ReadPaper Blog
Decentralized Instruction Tuning: Conflict-Aware Splitting and Weight Merging
The paper addresses a practical bottleneck in large-scale instruction tuning: heterogeneous task mixtures create gradient interference, while centralized training requires expensive cross-node synchronization. It proposes MERIT, a decentralized pipeline that splits datasets by measured gradient conflict, fine-tunes each partition independently, and merges the resulting models once through token-weighted parameter averaging. The result matters because MERIT improves or matches centralized joint training on multimodal and text-only instruction-tuning settings while reducing the need for tightly coupled compute infrastructure.
Source: Decentralized Instruction Tuning: Conflict-Aware Splitting and Weight Merging

Why Training Stalls
The paper starts from the observation that modern instruction tuning, especially for multimodal large language models, depends on increasingly heterogeneous mixtures of perception, reasoning, OCR, document-understanding, diagram-comprehension, and safety data. In such mixtures, the authors argue that centralized joint training suffers from gradient interference, where different datasets push the model parameters in conflicting directions and can cause negative transfer or stiff optimization dynamics. The systems problem is coupled to the optimization problem because joint training typically requires frequent gradient synchronization, such as all-reduce, across GPU servers. This makes the standard recipe difficult to use in fragmented compute environments, including heterogeneous GPU pools, geo-distributed clusters, and cloud spot instances. The paper frames its central question as whether independent training on carefully chosen parts of the mixture can reduce interference and then be reconciled in weight space without costly synchronization.

The Gap
The paper identifies a gap between the scale of today’s instruction mixtures and the assumptions behind conventional multi-task training methods. Classical gradient-surgery or task-wise correction methods can mitigate gradient conflicts in smaller settings, but the authors argue that they become infeasible for more than a hundred tasks and billion-parameter models because they require fine-grained gradient information and coordination. As a result, practitioners often rely on mixture-ratio curation, which is coarse and does not directly solve dataset-level interference. The paper also emphasizes that centralized joint training assumes a tightly coupled cluster with high-bandwidth interconnects, an assumption that breaks when compute is distributed, heterogeneous, or intermittently available. This motivates a decentralized alternative in which synchronization is avoided during fine-tuning rather than merely optimized.

Core Idea
The proposed method, MERIT, turns the instruction-tuning mixture into merge-ready partitions before training begins. It estimates dataset-level gradient conflicts using a calibration set, then applies PCA-aligned conflict splitting so that datasets are partitioned along the dominant axes of disagreement. Each partition is fine-tuned independently from the same initialization, with no communication between partitions during training.

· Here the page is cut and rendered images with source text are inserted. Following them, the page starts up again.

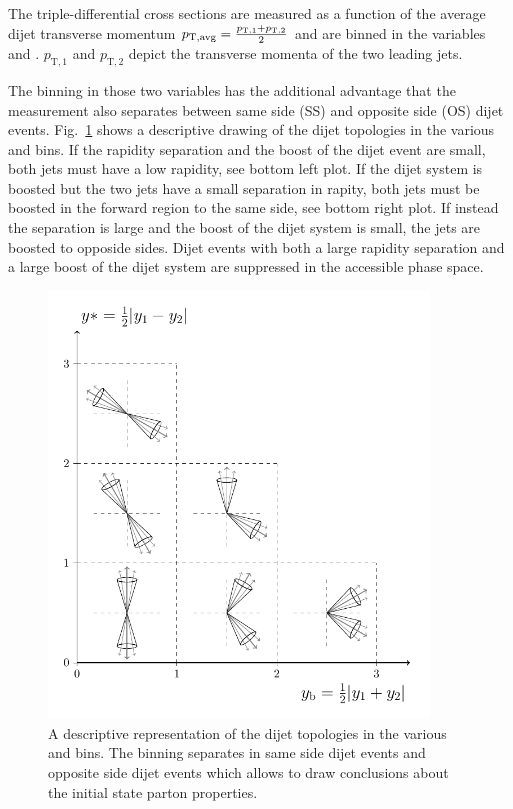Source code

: The triple-differential cross sections are measured as a function of the average dijet
transverse momentum $p_{\mathrm{T,avg}} = \frac{p_{\mathrm{T},1} + p_{\mathrm{T},2}}{2}$ and
are binned in the variables \ystar and \yboost. $p_{\mathrm{T},1}$ and
$p_{\mathrm{T},2}$ depict the transverse momenta of the two leading jets. 

The binning in those two variables has the additional advantage that the
measurement also separates between same side (SS) and opposite side (OS) dijet
events. Fig.~\ref{fig:ysyb_schema} shows a descriptive drawing of the
dijet topologies in the various \ystar and \yboost bins. If the rapidity
separation and the boost of the dijet event are small, both jets must have a low
rapidity, see bottom left plot. If the dijet system is boosted but the two jets
have a small separation in rapity, both jets must be boosted in the forward region to
the same side, see bottom right plot. If instead the separation is large and the
boost of the dijet system is small, the jets are boosted to opposide
sides. Dijet events with both a large rapidity separation and a large boost of
the dijet system are suppressed in the accessible phase space.

\begin{figure}[htbp]
    \centering
    \includegraphics[width=0.9\textwidth]{figures/measurement/ybys.pdf}
    \caption[Dijet topologies in \ystar and \yboost phasespace]
        {A descriptive representation of the dijet topologies in the various
    \ystar and \yboost bins. The binning separates in same side dijet
    events and opposite side dijet events which allows to draw conclusions about
    the initial state parton properties.}
    \label{fig:ysyb_schema}
\end{figure}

After fine-tuning, the resulting models are merged once in parameter space using token-weighted averaging. The method relies on the idea of a merge-ready initialization, where fine-tuned models that start from the same strong checkpoint remain within a shared flat basin and can therefore be averaged without leaving a low-loss region.

Why It Works
The theoretical contribution of the paper is a local quadratic analysis of weight merging inside a shared flat basin. Under this view, averaging independently fine-tuned weights produces a curvature-weighted variance reduction, meaning that disagreement among models is suppressed in directions where the loss surface is sensitive. The analysis further argues that PCA-aligned conflict splitting maximizes the benefit of merging along high-curvature directions because the partitions are chosen to expose and separate the major conflict modes. The authors also interpret merging as a form of spectral filtering, where averaging attenuates unstable or high-variance components in parameter updates. This gives MERIT a theoretical rationale beyond communication savings: the final merge can act as implicit norm regularization while preserving useful task-specific learning from the separate fine-tuning runs.

Takeaway
Empirically, the paper evaluates MERIT on Qwen2.5-VL-3B with 136 Vision-FLAN tasks and reports an improvement in the 8-benchmark average from 54.3 under centralized joint training to 57.0 with the decentralized merge-ready pipeline. The same recipe is reported to scale to a 7B model trained on a 1.6M-example, 176-source mixture, where it matches or exceeds centralized joint training with minimal cost overhead. The authors also report transfer to text-only FLAN, suggesting that the approach is not limited to vision-language instruction tuning. These results support the paper’s broader implication that dataset conflict structure can be used as a systems-aware training signal. MERIT therefore reframes large-scale instruction tuning as a problem of conflict-aware partitioning plus one-shot weight-space reconciliation, rather than as a single synchronized optimization trajectory.